A year ago Kerry suffered a loss to Galway at Croke Park and never truly recovered so the first game in the series matters deeply according to Foley.
“It is something we have discussed over the past number of weeks,” Foley admits. “It is important to get off to a good start in this series.
“You have to get a good, positive performance and a result in the first game to probably give yourself any chance of getting to a semi-final.
“We are just concentrating on ourselves at the moment, concentrating on putting in a performance on that first day. Everything after that we will look ahead to after the first game.”
Significant experience was accumulated in 2018 and Foley wants Kerry to deliver in Killarney. “Huge lessons were learned, it felt a bit like a quarter final last year coming into the game, having it in Croke Park,” Foley reflects on the Galway reversal.

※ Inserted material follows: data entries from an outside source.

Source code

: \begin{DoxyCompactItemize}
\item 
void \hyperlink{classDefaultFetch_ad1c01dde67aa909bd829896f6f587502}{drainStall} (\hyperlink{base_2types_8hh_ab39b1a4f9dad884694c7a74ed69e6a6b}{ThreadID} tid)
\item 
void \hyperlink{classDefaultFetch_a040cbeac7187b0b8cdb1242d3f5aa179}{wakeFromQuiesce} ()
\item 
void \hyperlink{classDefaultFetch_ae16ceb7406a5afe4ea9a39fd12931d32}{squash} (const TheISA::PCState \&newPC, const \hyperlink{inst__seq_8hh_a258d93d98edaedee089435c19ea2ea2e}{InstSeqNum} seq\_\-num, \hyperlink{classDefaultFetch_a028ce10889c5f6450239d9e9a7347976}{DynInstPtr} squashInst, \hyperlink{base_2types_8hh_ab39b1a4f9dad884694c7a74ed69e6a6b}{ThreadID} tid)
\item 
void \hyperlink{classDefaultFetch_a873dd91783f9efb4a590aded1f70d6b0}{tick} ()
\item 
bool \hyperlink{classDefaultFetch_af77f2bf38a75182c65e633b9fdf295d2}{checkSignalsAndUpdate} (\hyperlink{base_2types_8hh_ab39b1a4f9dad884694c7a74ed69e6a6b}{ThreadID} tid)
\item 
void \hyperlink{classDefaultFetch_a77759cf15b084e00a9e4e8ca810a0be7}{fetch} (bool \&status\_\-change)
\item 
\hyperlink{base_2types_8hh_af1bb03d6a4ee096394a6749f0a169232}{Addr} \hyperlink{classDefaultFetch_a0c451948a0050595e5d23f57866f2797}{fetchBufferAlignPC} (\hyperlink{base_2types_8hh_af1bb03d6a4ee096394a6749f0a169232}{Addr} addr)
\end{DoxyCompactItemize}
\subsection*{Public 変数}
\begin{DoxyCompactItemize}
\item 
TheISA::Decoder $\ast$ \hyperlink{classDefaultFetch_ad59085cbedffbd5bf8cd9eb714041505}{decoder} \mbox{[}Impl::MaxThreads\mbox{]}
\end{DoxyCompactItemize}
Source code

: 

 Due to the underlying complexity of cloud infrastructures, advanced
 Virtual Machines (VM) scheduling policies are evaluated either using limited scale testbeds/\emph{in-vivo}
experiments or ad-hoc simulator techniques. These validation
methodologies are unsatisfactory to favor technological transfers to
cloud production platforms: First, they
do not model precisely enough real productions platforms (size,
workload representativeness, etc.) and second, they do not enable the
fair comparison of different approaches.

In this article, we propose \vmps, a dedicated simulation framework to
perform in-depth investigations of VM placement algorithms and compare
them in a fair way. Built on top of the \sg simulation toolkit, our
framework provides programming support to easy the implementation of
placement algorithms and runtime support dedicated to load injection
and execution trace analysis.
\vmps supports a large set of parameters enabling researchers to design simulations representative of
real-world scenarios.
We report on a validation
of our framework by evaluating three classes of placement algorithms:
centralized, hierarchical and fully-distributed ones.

“It is obviously huge and very positive having our first game in Killarney. We train there every night, we are used to the surroundings. I'm sure the Kerry people will get behind us aswell. That will be all very positive for the first game. Hopefully we can give them something to shout about.”
The Kerry squad has altered due to the departures of some many stars following distinguished service in the green and gold jersey.
“When I came in during 2016 there was a lot of older guys in and around the set-up,” Foley states. “Since then a lot of them have left, but that is natural, it happens in every county. You are just hoping that the guys who come up, that they take the jersey, put it in a better place than when they were given it.
“That is all we are trying to do at the moment. Get the young guys in, build a squad, and get a positive reputation for ourselves.”
Five All Ireland minor triumphs on the spin ensures the Kerry public are beginning to believe that a developing outfit can make a real impact at the highest level. So Foley is delighted to be involved at an interesting time for the Kingdom.
“When you set out in October or November these couple of weeks are what you are aiming for, to be in the quarter-final series,” Foley remarks.
“This is where every player wants to be, playing into late summer. It is exciting times for all of us down in Kerry, hopefully we can give a good account of ourselves over the next couple of weeks.
“Of course when I set out as a minor your aim was to get up to Under 21 and senior. We have probably building a little bit of momentum since.
“Even with the new management, there is a rejuvenation, a bit of freshness brought to the scene. Kerry people are getting behind this young team, we are just trying to give them something to get behind.”
Peter Keane’s vast knowledge of the emerging talent in Kerry supplies another source of optimism down south.
“It is very useful that he has had dealings with players coming up through the ranks from when they were 16, 17, or 18,” Foley comments. "It helps that you know a guy on a personal level and his footballing ability. He has brought in a share of guys this year that he has had from minor level that he has seen.
“That is obviously very useful, it can give you a bit of a head start knowing guys on a personal level. Those guys he did know clicked quickly with the management straightaway, so it was all great really.”
During his university days in UCC Foley enjoyed working under Tomas O Se and Billy Morgan, who left an indelible mark.
“I was in UCC for three or four years,” Foley says. “I never got a Sigerson out of it, a few of the lads at home still slag me over that. They won a Sigerson this year.
“We lost by a point in the semi-final against St Mary's a few years ago, we had Tomas and Billy involved at that stage, two stalwarts of the game, great people, great management.
“Some of the best days were those days playing with the college team, UCC did a lot for me, and a lot for other players. Unfortunately we didn't give them anything that year to shout about, but all in all it was a great experience.
“You can have preconceived thoughts on people, but when I met Billy, he absolutely loves Kerry footballers. You wouldn't think it really, but he really loves the Kerry guys that come into the college.
“When you go into UCC all the Cork, Kerry, Tipperary, wherever you are from it is all parked at the door. We are all one, we are all in UCC, that is the philosophy built down there. Even fellas like Dr Con (Murphy) down there they'd be mad for Kerry, so it is all building towards something in the college. The county scene is left at the door.”
Performing at that level helped Ballydonoghue clubman Foley on his sporting journey. A couple of All Ireland minor medals hinted at his promise and now Foley is delivering on the grand stage.